A foreign object that is stuck at the back of the throat can either block the throat or induce muscular spasm. This is choking. Adults may choke on food that has been inadequately chewed and hurriedly swallowed. Young children and babies are curious and like putting objects in their mouths. Choking requires prompt action from the First Aider; be prepared to resuscitate if the casualty stops breathing. The process is also called the Heimlich Maneuver
- Difficulty in speaking and/or breathing
- Congested face initially
- Grey—blue skin cyanosis later
- Troubled signs from the casualty, for example the casualty may point to his/her throat, or grasp the neck
FOR A CONSCIOUS ADULT
- If the casualty is breathing, encourage her to cough as this will help to dislodge the obstruction
- If the casualty stops coughing or breathing, give five sharp slaps to her back between the shoulder blades.
- If the back slaps fail, stand behind the casualty Place your arms around her abdomen, bend her slightly forwards and put your fist just below the base of the breastbone. Put your other hand on top and pull sharply inwards and upwards five times.
- Repeat steps 2 and 3 three times. If the obstruction does not clear, call an ambulance
If the casualty becomes unconscious, or is found unconscious and is known to have choked:
- Open the airway and check breathing. Remove any obvious obstruction from the mouth. If the casualty is not breathing, attempt up to five artificial ventilation. If not successful, proceed to step 2.

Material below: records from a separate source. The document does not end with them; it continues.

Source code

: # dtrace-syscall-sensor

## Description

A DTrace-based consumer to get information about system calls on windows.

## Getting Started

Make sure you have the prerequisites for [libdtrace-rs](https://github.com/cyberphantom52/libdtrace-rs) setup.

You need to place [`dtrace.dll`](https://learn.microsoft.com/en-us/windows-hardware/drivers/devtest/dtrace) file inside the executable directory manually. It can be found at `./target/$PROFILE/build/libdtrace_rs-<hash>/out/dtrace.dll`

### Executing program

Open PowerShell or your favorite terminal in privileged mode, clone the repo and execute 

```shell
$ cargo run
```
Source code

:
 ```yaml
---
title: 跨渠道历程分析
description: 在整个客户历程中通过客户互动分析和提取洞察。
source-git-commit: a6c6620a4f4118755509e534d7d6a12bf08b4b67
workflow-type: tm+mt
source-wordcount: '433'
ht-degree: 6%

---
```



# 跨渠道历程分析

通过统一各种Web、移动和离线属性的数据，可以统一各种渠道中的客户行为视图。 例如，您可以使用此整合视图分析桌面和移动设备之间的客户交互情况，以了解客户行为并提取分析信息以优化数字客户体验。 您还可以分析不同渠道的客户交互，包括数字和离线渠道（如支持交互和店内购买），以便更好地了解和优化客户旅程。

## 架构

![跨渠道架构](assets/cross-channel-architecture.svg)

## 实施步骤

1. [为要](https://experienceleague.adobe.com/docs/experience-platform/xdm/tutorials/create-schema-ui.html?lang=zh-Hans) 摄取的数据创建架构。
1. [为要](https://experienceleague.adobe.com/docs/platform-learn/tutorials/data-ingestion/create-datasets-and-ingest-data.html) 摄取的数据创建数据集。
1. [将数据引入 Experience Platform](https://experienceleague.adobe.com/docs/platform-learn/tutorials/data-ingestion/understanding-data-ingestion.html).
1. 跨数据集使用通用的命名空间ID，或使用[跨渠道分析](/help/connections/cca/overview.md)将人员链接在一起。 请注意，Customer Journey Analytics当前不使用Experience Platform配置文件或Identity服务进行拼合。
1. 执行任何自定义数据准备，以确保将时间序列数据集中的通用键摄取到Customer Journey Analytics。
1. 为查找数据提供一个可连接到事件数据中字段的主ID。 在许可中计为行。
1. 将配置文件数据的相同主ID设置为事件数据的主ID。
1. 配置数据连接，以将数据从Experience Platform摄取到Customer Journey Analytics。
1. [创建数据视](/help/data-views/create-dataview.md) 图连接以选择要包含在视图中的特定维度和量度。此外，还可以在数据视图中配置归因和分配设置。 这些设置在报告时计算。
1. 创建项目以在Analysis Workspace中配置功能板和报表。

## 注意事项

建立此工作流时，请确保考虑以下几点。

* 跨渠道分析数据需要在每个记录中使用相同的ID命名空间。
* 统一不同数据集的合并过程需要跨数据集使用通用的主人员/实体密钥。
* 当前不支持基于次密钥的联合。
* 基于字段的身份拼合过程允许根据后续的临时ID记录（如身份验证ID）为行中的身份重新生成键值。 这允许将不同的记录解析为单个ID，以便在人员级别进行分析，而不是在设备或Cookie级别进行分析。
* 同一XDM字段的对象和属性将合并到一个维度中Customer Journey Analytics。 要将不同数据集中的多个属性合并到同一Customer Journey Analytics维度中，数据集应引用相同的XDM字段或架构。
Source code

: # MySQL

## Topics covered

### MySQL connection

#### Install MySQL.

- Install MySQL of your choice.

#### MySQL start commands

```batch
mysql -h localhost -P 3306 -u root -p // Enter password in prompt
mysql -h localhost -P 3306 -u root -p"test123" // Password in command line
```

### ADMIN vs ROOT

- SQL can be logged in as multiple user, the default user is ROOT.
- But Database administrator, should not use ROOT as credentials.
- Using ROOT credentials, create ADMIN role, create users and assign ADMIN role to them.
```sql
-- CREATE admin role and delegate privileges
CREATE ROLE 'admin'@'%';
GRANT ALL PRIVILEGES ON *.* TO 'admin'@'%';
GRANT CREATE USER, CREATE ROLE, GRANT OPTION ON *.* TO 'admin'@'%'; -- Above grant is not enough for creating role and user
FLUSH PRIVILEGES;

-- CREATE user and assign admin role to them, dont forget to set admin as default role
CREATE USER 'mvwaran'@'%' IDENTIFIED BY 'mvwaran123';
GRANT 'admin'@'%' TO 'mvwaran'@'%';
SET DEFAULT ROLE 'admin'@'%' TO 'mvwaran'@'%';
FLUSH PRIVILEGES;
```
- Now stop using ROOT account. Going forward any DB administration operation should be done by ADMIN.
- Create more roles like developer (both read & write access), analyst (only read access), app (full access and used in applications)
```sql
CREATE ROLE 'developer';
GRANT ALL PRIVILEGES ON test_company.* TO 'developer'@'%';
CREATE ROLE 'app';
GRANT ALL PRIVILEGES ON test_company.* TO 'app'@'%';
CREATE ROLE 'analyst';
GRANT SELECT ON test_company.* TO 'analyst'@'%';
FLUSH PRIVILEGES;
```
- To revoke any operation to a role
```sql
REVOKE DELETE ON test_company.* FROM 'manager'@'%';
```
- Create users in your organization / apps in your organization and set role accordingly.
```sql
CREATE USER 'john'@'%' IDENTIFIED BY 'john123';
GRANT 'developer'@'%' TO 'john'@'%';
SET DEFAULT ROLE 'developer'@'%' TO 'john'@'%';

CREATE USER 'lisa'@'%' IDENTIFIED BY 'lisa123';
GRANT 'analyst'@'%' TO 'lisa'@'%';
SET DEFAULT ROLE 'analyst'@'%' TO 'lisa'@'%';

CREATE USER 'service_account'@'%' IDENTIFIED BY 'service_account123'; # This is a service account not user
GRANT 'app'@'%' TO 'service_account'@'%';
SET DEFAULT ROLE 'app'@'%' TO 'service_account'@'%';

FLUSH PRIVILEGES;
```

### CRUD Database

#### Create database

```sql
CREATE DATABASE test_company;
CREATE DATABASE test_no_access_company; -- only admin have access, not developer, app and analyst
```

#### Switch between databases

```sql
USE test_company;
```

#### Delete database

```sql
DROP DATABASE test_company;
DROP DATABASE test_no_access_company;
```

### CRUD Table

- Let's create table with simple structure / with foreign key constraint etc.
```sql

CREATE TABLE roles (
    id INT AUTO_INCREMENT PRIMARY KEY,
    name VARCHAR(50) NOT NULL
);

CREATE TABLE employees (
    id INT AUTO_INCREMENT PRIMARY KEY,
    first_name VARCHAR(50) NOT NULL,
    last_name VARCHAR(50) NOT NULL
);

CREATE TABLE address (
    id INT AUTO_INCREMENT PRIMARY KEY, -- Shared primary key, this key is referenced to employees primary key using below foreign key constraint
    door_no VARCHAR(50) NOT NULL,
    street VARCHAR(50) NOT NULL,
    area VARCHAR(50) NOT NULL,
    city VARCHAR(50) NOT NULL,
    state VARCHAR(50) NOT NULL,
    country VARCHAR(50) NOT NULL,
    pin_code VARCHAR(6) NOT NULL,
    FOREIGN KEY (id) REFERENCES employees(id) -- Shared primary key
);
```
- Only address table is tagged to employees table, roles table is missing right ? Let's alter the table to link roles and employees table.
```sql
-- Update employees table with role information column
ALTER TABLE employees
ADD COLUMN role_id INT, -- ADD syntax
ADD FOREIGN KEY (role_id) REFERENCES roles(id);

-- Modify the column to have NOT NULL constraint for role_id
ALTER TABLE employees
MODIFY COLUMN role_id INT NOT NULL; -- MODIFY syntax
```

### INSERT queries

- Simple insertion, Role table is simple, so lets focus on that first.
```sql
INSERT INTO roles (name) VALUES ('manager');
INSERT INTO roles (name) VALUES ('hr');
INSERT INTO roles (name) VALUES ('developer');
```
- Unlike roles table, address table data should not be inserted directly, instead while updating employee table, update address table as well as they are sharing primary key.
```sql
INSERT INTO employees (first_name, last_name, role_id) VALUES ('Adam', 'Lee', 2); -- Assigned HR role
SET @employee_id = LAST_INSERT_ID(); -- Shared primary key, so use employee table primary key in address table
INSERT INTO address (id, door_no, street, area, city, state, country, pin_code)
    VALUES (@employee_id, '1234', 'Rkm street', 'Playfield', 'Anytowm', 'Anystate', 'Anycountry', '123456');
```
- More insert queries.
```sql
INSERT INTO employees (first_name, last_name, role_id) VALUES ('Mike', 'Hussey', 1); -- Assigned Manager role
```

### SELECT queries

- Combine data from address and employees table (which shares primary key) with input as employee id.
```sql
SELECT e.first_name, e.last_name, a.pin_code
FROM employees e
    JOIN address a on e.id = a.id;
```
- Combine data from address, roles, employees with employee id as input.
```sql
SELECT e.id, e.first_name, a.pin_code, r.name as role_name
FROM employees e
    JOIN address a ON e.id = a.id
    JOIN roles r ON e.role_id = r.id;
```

- Turn the casualty on to his side and give up to jive sharp back slaps with the flat of your hand between his shoulder blades Check his mouth and remove any obvious obstructions. IF this is not successful, proceed to step 3.
- IF at any stage, the casualty begins to breathe normally, place him in the recovery position. Monitor and record breathing, pulse, and level of response every ten minutes.
- Turn the casualty on to his back and kneel by his side or straddle him Place the heel of one hand below his breastbone and cover it with your other hand. Press sharply inwards and upwards up to five times. Cheek the mouth and remove any obvious obstruction.
- If the casualty is still not breathing, attempt another five breaths of mouth—to-mouth ventilation. Continue the cycle of backslaps, abdominal thrusts, mouth checks, and ventilation attempts until the ambulance arrives or the casualty resumes breathing.